And that seemed to be that. Enter successful true crime and mystery writer Gregg Olsen, who suggested we publish the book as an e-book on his new site, crimerant.com. What’s to lose? I thought, and up it went, with a new epilogue describing Franklin’s eventual release. Gregg was sure it would do well; I was highly skeptical. In July, it crept into the top hundred of digital true crime books. I watched in amazement in August as it crept into the top fifty, and then to the top twenty. Priced at $2.99, sales were ten, then fifteen, then twenty copies a day. In September, it broke into the top ten, selling thirtycopies a day.

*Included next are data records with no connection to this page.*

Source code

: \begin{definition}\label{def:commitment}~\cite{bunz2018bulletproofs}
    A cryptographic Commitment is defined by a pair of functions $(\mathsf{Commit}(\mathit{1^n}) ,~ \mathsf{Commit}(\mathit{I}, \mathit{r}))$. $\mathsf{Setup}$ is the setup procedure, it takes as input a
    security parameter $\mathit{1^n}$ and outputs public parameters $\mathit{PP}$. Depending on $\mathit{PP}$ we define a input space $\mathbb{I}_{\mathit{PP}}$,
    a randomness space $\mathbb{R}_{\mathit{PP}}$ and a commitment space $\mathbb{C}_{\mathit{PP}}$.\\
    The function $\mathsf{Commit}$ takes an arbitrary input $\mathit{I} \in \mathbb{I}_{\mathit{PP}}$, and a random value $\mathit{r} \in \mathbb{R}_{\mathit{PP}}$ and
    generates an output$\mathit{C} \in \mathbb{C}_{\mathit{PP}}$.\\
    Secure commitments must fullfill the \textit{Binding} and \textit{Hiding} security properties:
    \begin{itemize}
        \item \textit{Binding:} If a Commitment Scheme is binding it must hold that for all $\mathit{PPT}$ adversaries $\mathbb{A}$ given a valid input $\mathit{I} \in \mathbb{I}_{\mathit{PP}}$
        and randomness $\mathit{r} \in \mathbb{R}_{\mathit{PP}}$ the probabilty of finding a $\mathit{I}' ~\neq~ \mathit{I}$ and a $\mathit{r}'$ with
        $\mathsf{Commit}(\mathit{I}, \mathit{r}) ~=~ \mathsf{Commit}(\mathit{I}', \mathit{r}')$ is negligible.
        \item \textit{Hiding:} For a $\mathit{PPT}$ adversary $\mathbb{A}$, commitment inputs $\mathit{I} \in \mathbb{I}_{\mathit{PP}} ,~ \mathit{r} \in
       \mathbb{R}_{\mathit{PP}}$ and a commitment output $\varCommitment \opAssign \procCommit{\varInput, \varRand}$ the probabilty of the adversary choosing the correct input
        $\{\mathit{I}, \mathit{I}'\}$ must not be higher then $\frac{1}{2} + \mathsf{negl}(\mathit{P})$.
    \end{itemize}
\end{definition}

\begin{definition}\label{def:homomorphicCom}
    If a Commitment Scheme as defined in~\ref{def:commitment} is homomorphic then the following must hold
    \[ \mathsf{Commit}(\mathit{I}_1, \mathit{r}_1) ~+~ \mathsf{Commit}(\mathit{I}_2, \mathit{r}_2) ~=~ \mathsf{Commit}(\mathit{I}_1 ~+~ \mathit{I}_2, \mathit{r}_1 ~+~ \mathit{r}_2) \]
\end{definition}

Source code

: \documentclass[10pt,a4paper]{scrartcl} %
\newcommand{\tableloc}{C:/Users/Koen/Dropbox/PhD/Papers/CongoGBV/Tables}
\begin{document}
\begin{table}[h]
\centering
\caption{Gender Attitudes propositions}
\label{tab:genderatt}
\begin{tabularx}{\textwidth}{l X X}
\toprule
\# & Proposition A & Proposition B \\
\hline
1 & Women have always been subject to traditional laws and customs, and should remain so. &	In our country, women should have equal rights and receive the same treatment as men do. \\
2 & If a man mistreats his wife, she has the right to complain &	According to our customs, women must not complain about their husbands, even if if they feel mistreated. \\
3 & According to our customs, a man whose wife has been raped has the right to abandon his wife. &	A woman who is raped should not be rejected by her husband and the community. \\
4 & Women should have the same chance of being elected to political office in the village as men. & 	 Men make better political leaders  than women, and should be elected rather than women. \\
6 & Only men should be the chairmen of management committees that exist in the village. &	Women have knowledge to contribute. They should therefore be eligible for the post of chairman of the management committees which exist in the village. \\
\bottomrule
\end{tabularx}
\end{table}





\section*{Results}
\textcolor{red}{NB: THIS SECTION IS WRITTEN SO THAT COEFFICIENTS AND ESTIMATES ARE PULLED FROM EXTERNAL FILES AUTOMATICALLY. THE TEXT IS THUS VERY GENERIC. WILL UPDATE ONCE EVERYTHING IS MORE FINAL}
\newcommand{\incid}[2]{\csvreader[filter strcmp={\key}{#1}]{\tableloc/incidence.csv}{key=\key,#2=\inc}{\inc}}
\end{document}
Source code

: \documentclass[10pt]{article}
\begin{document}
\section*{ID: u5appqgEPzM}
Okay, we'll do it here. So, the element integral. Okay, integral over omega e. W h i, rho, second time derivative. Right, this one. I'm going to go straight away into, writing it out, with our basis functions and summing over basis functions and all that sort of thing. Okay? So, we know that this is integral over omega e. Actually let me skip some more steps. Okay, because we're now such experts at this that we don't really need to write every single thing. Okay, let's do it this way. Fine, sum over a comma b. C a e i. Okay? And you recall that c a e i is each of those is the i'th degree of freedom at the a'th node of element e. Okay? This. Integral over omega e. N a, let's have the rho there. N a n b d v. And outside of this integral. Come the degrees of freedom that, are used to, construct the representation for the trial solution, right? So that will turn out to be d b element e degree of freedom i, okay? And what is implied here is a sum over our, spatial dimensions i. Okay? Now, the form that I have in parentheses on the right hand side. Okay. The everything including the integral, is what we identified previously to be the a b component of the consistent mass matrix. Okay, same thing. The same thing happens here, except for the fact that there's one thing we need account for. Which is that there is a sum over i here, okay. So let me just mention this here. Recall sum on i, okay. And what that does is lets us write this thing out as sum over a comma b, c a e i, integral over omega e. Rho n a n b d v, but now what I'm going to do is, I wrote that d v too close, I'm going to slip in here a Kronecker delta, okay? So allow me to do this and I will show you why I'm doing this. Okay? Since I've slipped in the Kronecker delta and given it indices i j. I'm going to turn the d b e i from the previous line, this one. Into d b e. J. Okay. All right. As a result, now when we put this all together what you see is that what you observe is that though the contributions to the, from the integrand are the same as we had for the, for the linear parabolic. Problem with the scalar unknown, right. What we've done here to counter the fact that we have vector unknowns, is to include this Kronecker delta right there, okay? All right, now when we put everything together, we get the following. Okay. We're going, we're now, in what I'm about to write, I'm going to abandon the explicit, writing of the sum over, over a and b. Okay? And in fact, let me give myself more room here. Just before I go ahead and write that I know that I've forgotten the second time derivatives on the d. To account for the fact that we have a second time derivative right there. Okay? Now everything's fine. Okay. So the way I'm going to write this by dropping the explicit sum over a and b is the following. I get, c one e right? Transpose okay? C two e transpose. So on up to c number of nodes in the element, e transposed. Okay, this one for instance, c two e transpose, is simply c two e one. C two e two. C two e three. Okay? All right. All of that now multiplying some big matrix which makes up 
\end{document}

It seemed like “found money,” which was wonderful, of course, but I was as pleased by the fact that this work was once again out in the reading world, and was finding some acceptance. I have to admit that I became slightly obsessed in tracking the sales during the course of a day. I would imagine a reader somewhere poised over the buy button, close my eyes and urge him/her to click it.
Sales skyrocketed in October, hitting forty a day. I was stunned as it crept past In Cold Blood. Capote created this whole genre, or course, although I think he would disown it today, and I had always been in absolute awe of him and the book. I’ve been accused of mimicking the book with the title of my first work, In Broad Daylight, but the title wasn’t my idea. It was my editor’s sole contribution to the work. I watched a little guiltily as the student passed the master (not that I’m claiming the book is anywhere near the quality of In Cold Blood).
I’ve no idea how long the sales will continue. But, I’ll say this now: Thank God for the Internet, for e-books, for Gregg Olsen. The tiny elite world of New York publishing world has finally lost its hold on what gets published and read in this country. Hallelujah. And thanks, most of all, to all of your new readers.